↓↓↓

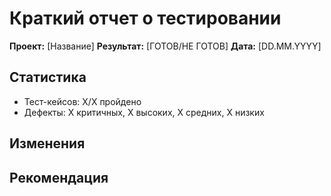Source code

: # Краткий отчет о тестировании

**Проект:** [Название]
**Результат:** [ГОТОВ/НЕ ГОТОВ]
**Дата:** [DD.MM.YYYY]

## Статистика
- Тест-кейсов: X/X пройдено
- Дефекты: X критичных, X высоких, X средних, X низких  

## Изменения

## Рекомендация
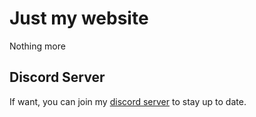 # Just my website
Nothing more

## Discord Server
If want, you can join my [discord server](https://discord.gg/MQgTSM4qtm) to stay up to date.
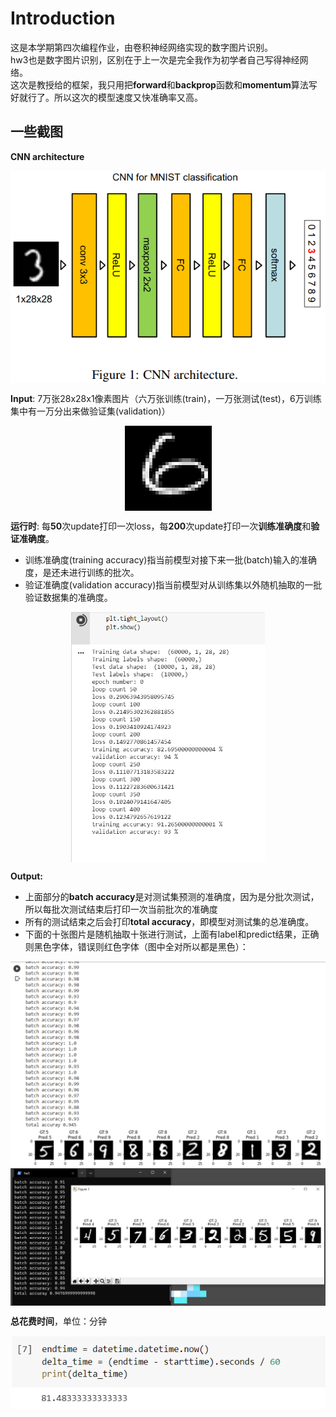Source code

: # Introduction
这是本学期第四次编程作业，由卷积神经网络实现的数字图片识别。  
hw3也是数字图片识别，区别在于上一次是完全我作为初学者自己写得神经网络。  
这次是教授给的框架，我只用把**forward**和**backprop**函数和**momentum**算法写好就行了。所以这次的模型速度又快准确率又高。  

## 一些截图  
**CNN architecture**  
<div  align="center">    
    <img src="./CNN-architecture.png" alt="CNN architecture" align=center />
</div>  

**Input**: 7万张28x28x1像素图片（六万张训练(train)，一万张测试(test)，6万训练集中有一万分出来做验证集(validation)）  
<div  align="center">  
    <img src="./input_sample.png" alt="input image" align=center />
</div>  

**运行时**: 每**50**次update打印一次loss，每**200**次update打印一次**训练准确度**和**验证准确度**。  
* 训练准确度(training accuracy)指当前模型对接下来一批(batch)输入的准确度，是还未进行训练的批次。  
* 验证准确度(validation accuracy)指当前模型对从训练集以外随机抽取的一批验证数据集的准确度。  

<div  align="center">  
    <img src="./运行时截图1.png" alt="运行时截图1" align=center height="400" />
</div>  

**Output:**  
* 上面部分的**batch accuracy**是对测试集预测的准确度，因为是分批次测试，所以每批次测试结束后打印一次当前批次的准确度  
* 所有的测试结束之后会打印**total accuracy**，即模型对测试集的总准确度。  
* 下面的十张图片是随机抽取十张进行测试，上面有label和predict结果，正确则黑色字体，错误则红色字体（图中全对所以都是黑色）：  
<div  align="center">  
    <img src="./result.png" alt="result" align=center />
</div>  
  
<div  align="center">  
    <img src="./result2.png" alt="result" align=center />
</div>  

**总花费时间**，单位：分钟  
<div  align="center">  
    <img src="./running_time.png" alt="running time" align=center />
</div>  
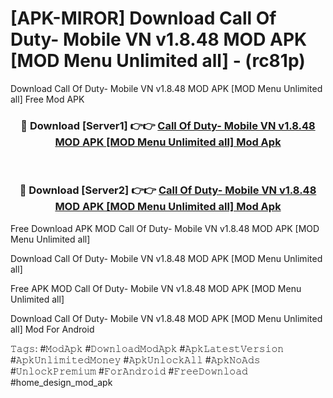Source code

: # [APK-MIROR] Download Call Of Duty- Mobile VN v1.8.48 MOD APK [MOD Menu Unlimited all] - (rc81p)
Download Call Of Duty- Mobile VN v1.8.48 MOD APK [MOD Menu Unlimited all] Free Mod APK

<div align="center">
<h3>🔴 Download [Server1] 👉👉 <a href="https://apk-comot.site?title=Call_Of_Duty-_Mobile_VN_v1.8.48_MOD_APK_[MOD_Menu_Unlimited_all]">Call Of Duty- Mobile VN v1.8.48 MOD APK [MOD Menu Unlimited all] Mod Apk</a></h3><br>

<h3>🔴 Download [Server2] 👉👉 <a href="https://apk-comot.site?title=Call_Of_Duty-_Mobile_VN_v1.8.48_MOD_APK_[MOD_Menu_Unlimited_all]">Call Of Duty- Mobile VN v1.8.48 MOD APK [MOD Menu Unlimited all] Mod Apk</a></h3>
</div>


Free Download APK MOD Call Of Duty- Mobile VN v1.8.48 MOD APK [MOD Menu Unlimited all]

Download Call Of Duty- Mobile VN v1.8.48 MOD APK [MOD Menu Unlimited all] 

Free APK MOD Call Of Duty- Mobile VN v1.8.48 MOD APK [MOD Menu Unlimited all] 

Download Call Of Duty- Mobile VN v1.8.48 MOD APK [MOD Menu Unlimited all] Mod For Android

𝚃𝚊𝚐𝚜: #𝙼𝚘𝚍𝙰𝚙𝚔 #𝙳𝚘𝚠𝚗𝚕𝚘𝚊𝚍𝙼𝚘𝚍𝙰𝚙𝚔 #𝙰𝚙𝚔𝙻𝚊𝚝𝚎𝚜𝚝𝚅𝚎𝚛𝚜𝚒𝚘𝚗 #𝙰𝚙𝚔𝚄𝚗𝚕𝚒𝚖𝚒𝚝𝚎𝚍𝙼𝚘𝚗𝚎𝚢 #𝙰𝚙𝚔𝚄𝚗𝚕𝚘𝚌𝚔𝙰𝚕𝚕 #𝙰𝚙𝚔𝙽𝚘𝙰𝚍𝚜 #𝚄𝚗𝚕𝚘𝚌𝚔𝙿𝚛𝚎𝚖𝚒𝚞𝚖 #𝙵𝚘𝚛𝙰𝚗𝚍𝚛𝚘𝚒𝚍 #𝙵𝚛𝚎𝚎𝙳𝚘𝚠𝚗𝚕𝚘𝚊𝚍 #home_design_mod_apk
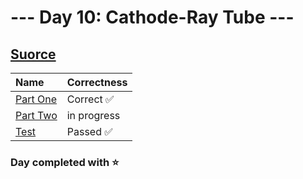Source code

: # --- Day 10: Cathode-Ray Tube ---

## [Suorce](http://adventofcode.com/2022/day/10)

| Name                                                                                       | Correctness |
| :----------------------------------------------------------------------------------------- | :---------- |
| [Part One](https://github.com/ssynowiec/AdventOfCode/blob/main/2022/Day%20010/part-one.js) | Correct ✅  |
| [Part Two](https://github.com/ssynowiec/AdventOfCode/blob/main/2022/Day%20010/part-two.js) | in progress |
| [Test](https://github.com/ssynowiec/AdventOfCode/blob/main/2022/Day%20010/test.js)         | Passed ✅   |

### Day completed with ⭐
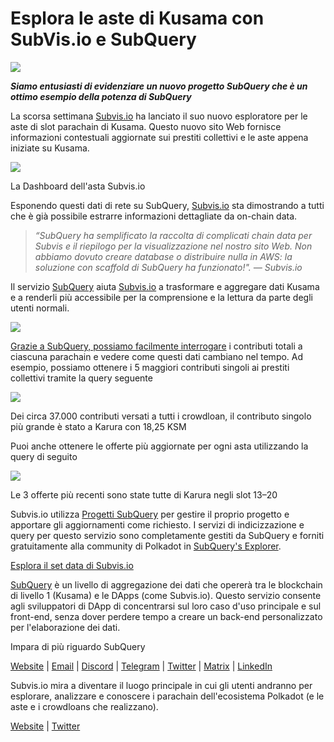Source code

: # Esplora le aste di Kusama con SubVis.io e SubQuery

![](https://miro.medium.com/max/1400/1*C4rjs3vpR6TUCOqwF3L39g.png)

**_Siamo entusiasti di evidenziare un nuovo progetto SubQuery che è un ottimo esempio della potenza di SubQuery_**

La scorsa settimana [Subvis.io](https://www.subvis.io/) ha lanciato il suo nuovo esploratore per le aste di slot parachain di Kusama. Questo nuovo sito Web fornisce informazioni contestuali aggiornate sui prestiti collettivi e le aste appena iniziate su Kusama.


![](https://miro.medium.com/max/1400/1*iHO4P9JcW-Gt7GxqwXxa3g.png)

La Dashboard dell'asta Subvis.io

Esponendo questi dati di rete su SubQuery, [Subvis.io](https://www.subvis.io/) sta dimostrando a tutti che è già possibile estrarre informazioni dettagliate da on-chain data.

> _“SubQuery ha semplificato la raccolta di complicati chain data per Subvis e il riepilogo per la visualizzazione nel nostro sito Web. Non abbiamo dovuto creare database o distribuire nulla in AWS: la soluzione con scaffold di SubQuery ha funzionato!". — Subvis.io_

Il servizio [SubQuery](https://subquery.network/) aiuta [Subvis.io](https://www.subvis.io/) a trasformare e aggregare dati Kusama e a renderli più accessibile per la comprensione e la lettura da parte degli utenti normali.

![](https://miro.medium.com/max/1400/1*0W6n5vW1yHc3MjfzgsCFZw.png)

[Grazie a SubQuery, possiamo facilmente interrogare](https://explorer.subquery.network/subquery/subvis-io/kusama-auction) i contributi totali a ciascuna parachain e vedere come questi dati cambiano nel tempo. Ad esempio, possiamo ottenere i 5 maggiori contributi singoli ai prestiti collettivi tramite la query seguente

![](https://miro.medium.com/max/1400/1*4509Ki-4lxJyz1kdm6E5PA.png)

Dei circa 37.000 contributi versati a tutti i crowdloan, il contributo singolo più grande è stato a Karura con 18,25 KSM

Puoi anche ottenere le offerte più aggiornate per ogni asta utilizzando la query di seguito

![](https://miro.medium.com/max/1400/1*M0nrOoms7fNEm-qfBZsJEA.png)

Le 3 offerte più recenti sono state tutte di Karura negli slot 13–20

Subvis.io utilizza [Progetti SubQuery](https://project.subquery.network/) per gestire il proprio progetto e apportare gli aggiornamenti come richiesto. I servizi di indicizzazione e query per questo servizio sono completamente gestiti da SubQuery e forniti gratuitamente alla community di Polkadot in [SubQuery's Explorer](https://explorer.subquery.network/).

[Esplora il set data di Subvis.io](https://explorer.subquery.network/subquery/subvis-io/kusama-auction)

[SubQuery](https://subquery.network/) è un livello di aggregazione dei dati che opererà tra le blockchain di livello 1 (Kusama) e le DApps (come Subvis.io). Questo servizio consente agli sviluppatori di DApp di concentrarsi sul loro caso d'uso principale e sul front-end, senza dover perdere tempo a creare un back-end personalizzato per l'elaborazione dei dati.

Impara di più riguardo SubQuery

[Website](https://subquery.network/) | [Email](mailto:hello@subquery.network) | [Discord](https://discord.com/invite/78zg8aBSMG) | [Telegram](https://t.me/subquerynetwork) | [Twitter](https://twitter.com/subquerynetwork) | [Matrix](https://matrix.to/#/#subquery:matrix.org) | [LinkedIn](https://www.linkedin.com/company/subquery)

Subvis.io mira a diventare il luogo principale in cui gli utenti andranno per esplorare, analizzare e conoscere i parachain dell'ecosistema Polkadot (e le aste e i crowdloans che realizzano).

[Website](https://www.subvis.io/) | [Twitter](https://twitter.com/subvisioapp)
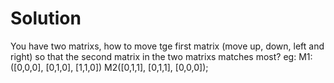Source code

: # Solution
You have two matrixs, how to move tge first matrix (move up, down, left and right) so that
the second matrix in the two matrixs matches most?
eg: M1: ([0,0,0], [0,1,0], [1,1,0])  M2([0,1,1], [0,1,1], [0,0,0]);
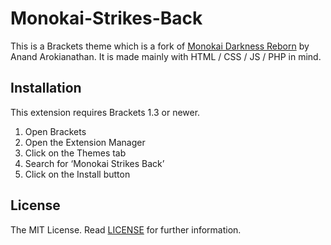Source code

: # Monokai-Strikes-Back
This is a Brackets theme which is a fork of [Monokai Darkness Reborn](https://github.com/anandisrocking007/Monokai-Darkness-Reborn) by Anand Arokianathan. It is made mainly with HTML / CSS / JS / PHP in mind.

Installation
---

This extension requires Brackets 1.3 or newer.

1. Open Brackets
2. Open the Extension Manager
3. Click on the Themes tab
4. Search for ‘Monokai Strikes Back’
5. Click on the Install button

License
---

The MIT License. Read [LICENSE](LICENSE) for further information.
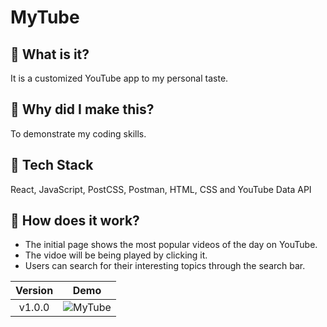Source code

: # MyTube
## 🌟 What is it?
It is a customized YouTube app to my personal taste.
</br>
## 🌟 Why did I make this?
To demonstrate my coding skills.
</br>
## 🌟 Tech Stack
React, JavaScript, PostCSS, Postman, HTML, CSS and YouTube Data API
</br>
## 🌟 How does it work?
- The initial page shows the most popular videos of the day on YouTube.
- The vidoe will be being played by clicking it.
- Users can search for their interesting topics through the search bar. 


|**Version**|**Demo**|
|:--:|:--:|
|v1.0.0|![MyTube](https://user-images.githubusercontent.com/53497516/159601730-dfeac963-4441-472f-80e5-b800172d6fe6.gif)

↑↑↑

EXERCISE GOAL: In the entries above, find the line holding "La Dashboard dell'asta Subvis.io" and the line holding "Esponendo questi dati", then retype exactly those two lines and every line between them, and nothing else.

WRITTEN ANSWER:
La Dashboard dell'asta Subvis.io

Esponendo questi dati di rete su SubQuery, [Subvis.io](https://www.subvis.io/) sta dimostrando a tutti che è già possibile estrarre informazioni dettagliate da on-chain data.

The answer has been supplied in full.